The task >>
In the data below, locate each line with the word "subfamily" and list it.

***

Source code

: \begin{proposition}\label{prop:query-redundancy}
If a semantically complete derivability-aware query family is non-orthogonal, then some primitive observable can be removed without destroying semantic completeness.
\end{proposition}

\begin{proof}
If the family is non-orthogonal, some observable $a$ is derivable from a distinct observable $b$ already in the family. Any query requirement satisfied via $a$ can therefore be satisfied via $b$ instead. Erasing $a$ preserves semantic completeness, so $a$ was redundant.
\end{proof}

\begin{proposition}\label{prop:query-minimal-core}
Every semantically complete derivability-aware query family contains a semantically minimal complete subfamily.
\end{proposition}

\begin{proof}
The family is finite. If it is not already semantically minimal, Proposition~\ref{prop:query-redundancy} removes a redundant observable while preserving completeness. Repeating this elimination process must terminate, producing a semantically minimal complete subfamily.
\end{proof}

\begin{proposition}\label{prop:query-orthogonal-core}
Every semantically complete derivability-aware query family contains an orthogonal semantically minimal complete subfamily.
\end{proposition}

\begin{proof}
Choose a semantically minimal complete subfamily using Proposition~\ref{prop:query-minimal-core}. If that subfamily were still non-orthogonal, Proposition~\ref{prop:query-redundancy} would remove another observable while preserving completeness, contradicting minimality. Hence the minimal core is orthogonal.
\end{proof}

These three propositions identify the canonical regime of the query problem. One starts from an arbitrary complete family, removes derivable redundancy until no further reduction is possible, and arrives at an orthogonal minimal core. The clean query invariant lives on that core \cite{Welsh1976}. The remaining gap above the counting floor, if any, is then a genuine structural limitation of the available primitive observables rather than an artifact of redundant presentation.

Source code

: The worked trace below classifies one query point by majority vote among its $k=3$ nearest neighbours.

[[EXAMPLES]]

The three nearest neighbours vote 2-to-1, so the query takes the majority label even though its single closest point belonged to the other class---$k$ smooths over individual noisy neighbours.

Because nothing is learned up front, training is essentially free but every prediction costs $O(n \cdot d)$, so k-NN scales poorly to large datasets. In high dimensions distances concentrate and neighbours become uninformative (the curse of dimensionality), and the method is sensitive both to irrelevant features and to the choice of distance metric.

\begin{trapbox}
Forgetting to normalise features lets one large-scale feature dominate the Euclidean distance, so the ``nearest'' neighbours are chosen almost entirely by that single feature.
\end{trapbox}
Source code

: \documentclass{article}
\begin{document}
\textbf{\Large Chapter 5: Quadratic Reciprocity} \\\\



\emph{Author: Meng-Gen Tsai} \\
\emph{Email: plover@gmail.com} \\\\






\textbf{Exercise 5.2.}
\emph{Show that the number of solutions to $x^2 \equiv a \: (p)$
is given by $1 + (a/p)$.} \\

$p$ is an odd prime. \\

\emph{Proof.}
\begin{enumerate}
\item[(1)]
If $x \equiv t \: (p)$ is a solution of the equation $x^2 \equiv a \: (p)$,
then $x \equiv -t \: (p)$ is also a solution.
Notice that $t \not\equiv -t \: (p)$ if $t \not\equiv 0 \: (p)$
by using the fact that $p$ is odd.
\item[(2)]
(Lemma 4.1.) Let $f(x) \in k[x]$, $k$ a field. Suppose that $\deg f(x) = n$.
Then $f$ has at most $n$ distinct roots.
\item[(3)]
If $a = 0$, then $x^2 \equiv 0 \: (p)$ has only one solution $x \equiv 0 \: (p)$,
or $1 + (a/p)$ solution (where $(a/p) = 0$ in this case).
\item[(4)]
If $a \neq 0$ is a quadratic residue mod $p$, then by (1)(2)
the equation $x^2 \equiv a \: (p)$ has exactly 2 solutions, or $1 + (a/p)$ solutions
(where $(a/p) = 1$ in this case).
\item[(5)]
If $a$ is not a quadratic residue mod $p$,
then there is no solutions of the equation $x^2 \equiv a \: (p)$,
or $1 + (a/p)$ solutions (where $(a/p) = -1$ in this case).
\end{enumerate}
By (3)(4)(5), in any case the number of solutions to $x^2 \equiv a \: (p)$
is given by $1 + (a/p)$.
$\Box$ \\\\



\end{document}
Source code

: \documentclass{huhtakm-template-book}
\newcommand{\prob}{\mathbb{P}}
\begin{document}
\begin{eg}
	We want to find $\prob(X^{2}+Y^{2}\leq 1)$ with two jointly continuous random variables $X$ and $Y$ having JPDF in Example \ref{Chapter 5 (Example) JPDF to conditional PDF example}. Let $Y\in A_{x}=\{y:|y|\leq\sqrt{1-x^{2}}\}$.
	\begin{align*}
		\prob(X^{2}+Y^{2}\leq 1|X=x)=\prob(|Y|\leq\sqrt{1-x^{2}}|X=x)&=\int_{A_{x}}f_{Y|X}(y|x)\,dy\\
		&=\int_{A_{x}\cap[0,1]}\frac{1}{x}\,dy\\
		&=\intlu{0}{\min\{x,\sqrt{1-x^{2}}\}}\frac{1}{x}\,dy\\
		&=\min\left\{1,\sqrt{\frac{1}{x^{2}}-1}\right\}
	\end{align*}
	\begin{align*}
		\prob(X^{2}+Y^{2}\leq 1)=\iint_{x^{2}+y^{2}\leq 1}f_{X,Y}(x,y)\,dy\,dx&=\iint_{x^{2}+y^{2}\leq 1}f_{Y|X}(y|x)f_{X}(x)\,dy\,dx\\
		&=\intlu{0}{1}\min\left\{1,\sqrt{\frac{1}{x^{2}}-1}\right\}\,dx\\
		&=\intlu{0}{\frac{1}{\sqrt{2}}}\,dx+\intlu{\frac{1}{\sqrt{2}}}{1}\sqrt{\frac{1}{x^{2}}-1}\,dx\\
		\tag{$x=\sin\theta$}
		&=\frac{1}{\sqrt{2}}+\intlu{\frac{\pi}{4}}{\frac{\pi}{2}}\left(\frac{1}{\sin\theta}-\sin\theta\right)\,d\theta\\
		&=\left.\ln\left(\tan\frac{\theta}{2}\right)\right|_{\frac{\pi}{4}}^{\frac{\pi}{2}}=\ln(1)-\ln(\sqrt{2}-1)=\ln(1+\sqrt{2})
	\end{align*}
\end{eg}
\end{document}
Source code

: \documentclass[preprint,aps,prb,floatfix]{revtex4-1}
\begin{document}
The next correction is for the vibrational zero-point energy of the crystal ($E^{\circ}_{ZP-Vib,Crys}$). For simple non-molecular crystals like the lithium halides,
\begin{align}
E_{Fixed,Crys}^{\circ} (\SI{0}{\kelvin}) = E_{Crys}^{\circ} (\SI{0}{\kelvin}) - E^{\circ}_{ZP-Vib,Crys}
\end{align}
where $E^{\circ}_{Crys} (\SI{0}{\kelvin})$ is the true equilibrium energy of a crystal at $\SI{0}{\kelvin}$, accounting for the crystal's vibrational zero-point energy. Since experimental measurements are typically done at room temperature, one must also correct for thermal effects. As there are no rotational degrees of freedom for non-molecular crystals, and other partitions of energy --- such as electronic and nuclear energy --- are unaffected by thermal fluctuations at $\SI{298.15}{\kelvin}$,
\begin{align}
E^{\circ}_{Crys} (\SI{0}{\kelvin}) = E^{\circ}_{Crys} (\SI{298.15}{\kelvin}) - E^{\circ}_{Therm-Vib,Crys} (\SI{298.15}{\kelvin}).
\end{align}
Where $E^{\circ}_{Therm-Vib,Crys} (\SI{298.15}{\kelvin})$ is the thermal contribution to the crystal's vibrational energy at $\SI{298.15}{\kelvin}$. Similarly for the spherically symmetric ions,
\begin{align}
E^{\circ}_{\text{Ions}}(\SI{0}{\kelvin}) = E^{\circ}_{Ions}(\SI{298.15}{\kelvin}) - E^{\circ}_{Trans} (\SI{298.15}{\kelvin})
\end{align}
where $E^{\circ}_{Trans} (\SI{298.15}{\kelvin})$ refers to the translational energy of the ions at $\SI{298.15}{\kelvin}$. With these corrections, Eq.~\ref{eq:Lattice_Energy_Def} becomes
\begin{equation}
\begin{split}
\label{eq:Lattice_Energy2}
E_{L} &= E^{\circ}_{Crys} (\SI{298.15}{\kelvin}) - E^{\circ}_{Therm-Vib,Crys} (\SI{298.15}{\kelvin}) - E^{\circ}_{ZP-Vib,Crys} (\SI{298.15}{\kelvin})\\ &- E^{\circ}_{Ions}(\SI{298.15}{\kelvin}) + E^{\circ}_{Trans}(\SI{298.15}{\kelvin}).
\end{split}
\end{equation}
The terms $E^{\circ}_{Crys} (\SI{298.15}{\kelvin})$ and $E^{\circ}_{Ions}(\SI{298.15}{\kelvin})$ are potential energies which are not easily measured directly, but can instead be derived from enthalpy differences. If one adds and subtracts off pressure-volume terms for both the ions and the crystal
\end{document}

***

Response to the task >>
Every semantically complete derivability-aware query family contains a semantically minimal complete subfamily.
The family is finite. If it is not already semantically minimal, Proposition~\ref{prop:query-redundancy} removes a redundant observable while preserving completeness. Repeating this elimination process must terminate, producing a semantically minimal complete subfamily.
Every semantically complete derivability-aware query family contains an orthogonal semantically minimal complete subfamily.
Choose a semantically minimal complete subfamily using Proposition~\ref{prop:query-minimal-core}. If that subfamily were still non-orthogonal, Proposition~\ref{prop:query-redundancy} would remove another observable while preserving completeness, contradicting minimality. Hence the minimal core is orthogonal.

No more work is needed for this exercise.